* What is needed *
Report how many lines of these entries hold the string "generated"; reply with the number alone.

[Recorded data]
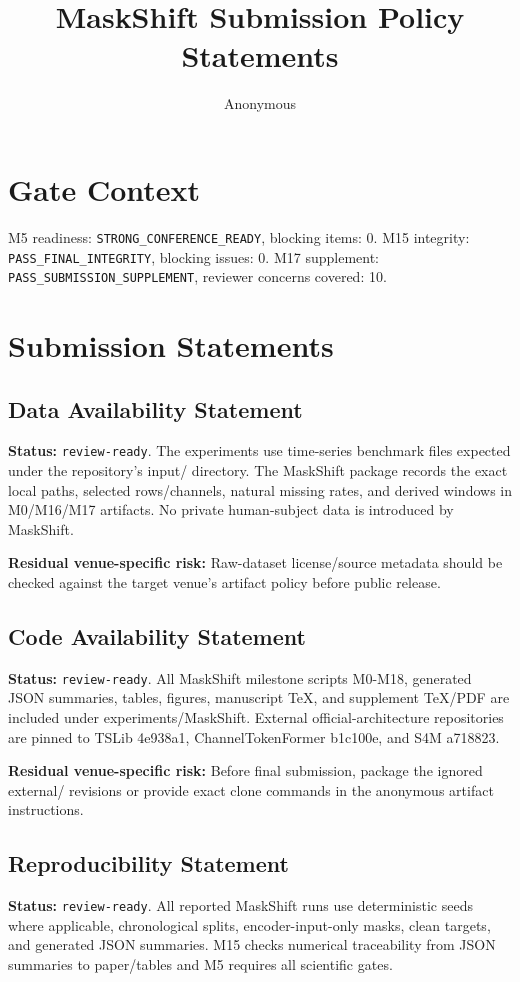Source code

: \documentclass[10pt]{article}
\title{MaskShift Submission Policy Statements}
\author{Anonymous}
\date{}
\begin{document}
\maketitle

\section{Gate Context}
M5 readiness: \texttt{STRONG\_CONFERENCE\_READY}, blocking items: 0. M15 integrity: \texttt{PASS\_FINAL\_INTEGRITY}, blocking issues: 0. M17 supplement: \texttt{PASS\_SUBMISSION\_SUPPLEMENT}, reviewer concerns covered: 10.

\section{Submission Statements}
\subsection{Data Availability Statement}
\textbf{Status:} \texttt{review-ready}. The experiments use time-series benchmark files expected under the repository's input/ directory. The MaskShift package records the exact local paths, selected rows/channels, natural missing rates, and derived windows in M0/M16/M17 artifacts. No private human-subject data is introduced by MaskShift.

\textbf{Residual venue-specific risk:} Raw-dataset license/source metadata should be checked against the target venue's artifact policy before public release.

\subsection{Code Availability Statement}
\textbf{Status:} \texttt{review-ready}. All MaskShift milestone scripts M0-M18, generated JSON summaries, tables, figures, manuscript TeX, and supplement TeX/PDF are included under experiments/MaskShift. External official-architecture repositories are pinned to TSLib 4e938a1, ChannelTokenFormer b1c100e, and S4M a718823.

\textbf{Residual venue-specific risk:} Before final submission, package the ignored external/ revisions or provide exact clone commands in the anonymous artifact instructions.

\subsection{Reproducibility Statement}
\textbf{Status:} \texttt{review-ready}. All reported MaskShift runs use deterministic seeds where applicable, chronological splits, encoder-input-only masks, clean targets, and generated JSON summaries. M15 checks numerical traceability from JSON summaries to paper/tables and M5 requires all scientific gates.
\end{document}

* Exercise response *
2